Stored data
_ _ _ _ _
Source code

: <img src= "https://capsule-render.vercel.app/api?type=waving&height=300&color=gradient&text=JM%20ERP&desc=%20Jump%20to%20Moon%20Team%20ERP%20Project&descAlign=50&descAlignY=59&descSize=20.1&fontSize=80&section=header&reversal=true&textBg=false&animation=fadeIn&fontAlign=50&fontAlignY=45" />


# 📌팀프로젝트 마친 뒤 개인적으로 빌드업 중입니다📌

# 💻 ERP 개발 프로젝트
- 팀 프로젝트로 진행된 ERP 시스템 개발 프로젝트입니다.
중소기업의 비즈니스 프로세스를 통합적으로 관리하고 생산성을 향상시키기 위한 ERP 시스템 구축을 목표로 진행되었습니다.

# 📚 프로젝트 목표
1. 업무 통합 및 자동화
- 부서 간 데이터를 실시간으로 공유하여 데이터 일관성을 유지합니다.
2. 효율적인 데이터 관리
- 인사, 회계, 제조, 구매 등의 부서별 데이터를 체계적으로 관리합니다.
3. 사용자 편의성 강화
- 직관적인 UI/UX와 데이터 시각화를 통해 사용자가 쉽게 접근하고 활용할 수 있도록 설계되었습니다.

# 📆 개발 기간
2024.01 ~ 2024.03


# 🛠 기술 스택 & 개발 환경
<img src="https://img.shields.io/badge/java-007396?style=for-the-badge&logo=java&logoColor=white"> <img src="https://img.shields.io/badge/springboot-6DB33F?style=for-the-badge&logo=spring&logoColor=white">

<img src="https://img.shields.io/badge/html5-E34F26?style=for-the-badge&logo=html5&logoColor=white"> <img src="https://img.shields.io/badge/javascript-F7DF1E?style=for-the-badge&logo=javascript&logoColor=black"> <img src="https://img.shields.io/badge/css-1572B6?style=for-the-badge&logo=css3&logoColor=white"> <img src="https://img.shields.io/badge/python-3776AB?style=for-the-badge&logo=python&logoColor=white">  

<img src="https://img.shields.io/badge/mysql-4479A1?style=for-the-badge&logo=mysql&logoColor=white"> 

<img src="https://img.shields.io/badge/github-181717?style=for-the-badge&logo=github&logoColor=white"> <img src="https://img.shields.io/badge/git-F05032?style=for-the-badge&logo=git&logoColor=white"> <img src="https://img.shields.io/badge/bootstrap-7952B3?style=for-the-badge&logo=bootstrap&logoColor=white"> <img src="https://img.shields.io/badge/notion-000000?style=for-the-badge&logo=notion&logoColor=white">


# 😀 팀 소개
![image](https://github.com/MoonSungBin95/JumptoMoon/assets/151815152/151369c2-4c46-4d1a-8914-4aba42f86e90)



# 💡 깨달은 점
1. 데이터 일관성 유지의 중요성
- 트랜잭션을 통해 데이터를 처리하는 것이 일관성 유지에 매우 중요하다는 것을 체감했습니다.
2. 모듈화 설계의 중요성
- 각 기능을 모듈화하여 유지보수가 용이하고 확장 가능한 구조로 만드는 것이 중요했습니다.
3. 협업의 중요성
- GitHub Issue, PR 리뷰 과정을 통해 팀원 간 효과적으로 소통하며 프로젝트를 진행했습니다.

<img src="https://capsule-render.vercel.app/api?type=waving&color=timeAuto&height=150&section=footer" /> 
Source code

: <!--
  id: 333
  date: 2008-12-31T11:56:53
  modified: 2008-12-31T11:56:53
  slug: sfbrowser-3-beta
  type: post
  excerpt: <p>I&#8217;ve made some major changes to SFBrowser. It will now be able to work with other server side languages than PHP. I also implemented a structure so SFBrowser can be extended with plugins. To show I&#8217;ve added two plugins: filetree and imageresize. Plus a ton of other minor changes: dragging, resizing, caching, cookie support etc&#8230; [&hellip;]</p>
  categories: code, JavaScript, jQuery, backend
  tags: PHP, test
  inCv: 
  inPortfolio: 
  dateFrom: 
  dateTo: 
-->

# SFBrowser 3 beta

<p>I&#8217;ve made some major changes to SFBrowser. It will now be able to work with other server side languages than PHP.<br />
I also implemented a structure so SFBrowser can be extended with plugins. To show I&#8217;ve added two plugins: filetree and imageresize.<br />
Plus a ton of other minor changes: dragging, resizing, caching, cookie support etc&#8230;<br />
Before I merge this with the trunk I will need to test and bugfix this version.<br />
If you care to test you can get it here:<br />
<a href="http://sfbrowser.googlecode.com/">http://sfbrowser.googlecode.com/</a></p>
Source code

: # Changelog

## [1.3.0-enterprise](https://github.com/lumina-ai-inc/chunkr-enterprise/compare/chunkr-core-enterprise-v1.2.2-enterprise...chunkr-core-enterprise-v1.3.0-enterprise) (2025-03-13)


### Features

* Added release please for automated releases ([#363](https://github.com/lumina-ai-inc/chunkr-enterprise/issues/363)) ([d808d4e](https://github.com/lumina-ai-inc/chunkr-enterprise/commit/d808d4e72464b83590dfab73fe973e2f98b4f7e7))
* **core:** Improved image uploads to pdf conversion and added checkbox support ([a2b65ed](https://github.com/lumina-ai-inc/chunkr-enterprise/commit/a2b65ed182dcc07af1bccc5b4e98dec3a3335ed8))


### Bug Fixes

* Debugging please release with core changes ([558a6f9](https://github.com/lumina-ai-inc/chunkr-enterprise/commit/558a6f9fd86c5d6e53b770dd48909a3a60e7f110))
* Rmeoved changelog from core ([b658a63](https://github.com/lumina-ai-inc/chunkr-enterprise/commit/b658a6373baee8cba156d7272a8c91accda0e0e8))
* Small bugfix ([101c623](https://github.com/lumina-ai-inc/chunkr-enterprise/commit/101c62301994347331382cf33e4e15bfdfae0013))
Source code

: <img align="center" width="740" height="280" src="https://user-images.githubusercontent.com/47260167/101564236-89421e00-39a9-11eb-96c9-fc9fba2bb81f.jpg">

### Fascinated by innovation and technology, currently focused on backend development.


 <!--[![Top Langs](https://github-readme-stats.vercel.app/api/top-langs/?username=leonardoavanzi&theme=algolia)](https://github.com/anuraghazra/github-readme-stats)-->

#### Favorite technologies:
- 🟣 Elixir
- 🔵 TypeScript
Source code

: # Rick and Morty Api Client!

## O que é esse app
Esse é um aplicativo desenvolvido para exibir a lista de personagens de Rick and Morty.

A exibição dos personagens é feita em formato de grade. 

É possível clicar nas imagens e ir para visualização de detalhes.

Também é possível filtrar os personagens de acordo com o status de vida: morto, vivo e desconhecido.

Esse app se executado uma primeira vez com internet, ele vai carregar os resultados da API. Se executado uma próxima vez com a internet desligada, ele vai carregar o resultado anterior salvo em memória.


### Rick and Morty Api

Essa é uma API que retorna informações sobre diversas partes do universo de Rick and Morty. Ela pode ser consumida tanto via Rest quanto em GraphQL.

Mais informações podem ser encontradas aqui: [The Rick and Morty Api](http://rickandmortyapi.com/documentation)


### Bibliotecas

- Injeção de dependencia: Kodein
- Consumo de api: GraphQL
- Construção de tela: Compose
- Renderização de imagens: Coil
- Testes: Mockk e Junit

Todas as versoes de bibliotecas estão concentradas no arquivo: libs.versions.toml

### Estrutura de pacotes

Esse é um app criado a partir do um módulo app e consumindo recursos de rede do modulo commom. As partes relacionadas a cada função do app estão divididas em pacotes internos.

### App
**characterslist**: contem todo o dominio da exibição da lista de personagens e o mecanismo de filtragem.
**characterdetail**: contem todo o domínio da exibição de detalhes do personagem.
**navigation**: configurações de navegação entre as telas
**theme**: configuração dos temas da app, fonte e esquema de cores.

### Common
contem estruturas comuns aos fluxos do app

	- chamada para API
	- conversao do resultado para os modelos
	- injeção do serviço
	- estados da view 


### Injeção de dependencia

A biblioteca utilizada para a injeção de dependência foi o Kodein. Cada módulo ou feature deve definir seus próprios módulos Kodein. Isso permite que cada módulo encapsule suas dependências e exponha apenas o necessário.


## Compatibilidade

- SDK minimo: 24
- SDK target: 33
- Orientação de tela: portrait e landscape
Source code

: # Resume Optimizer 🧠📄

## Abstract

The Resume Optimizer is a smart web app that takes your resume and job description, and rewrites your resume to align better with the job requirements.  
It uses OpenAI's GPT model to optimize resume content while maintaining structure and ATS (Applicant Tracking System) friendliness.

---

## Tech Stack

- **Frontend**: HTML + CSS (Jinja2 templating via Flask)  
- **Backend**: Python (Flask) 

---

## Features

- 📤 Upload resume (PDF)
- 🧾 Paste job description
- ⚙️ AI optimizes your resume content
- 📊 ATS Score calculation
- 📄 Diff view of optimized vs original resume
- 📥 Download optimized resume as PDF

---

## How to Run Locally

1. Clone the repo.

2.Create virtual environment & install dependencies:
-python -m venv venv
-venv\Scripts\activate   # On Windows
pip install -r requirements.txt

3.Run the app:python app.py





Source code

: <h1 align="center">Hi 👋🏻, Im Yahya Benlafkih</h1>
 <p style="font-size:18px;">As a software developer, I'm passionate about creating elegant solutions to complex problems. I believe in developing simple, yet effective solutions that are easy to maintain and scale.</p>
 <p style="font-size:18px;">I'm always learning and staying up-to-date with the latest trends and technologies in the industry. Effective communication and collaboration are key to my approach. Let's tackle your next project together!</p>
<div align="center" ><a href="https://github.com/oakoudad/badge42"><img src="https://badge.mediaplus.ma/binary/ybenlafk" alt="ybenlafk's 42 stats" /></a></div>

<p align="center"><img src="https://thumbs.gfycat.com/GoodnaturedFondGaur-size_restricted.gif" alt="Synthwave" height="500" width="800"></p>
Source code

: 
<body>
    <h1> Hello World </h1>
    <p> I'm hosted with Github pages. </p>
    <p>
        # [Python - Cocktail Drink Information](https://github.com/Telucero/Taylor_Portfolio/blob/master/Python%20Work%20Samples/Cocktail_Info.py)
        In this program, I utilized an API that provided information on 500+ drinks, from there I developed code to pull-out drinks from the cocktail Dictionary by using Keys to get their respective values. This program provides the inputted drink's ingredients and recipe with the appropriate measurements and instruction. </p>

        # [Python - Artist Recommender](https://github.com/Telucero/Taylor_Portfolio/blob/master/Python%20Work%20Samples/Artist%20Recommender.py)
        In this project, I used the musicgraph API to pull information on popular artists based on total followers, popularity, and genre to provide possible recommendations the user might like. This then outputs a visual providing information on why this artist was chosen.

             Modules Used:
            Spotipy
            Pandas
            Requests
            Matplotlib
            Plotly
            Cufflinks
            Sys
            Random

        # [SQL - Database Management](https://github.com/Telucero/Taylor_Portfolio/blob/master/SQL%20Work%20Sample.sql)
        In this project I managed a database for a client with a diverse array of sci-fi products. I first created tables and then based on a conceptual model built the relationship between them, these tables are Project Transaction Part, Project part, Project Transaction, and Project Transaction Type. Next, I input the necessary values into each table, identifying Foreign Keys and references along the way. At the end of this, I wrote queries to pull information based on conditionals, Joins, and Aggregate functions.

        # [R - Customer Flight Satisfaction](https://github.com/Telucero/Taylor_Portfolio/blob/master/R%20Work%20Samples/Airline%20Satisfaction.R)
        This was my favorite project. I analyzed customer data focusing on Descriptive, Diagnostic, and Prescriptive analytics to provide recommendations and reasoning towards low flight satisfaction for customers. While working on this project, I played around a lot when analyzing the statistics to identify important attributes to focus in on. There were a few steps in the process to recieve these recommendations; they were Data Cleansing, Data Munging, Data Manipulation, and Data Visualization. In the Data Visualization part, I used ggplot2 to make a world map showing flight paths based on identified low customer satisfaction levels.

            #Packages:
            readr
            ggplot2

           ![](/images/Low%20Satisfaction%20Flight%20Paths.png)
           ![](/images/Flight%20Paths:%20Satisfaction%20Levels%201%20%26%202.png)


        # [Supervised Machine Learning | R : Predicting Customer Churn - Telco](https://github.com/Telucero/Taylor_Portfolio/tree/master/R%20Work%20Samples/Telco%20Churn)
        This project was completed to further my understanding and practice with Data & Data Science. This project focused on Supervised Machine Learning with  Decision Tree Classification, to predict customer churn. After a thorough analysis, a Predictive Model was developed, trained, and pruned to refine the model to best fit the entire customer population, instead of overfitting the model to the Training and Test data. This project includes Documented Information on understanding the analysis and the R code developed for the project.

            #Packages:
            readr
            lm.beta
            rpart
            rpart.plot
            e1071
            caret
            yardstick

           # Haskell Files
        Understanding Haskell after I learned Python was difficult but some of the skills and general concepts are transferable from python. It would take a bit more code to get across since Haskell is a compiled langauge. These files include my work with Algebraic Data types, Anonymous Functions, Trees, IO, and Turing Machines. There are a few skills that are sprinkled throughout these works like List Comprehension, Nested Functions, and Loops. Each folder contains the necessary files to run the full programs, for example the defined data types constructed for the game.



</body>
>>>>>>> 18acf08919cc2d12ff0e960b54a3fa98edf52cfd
_ _ _ _ _
To do.
Starting with the line above that holds "É possível clicar" and stopping with the line that holds "- SDK minimo: 24", reproduce each line exactly, omitting all other lines.

Completed exercise.
É possível clicar nas imagens e ir para visualização de detalhes.

Também é possível filtrar os personagens de acordo com o status de vida: morto, vivo e desconhecido.

Esse app se executado uma primeira vez com internet, ele vai carregar os resultados da API. Se executado uma próxima vez com a internet desligada, ele vai carregar o resultado anterior salvo em memória.


### Rick and Morty Api

Essa é uma API que retorna informações sobre diversas partes do universo de Rick and Morty. Ela pode ser consumida tanto via Rest quanto em GraphQL.

Mais informações podem ser encontradas aqui: [The Rick and Morty Api](http://rickandmortyapi.com/documentation)


### Bibliotecas

- Injeção de dependencia: Kodein
- Consumo de api: GraphQL
- Construção de tela: Compose
- Renderização de imagens: Coil
- Testes: Mockk e Junit

Todas as versoes de bibliotecas estão concentradas no arquivo: libs.versions.toml

### Estrutura de pacotes

Esse é um app criado a partir do um módulo app e consumindo recursos de rede do modulo commom. As partes relacionadas a cada função do app estão divididas em pacotes internos.

### App
**characterslist**: contem todo o dominio da exibição da lista de personagens e o mecanismo de filtragem.
**characterdetail**: contem todo o domínio da exibição de detalhes do personagem.
**navigation**: configurações de navegação entre as telas
**theme**: configuração dos temas da app, fonte e esquema de cores.

### Common
contem estruturas comuns aos fluxos do app

	- chamada para API
	- conversao do resultado para os modelos
	- injeção do serviço
	- estados da view 


### Injeção de dependencia

A biblioteca utilizada para a injeção de dependência foi o Kodein. Cada módulo ou feature deve definir seus próprios módulos Kodein. Isso permite que cada módulo encapsule suas dependências e exponha apenas o necessário.


## Compatibilidade

- SDK minimo: 24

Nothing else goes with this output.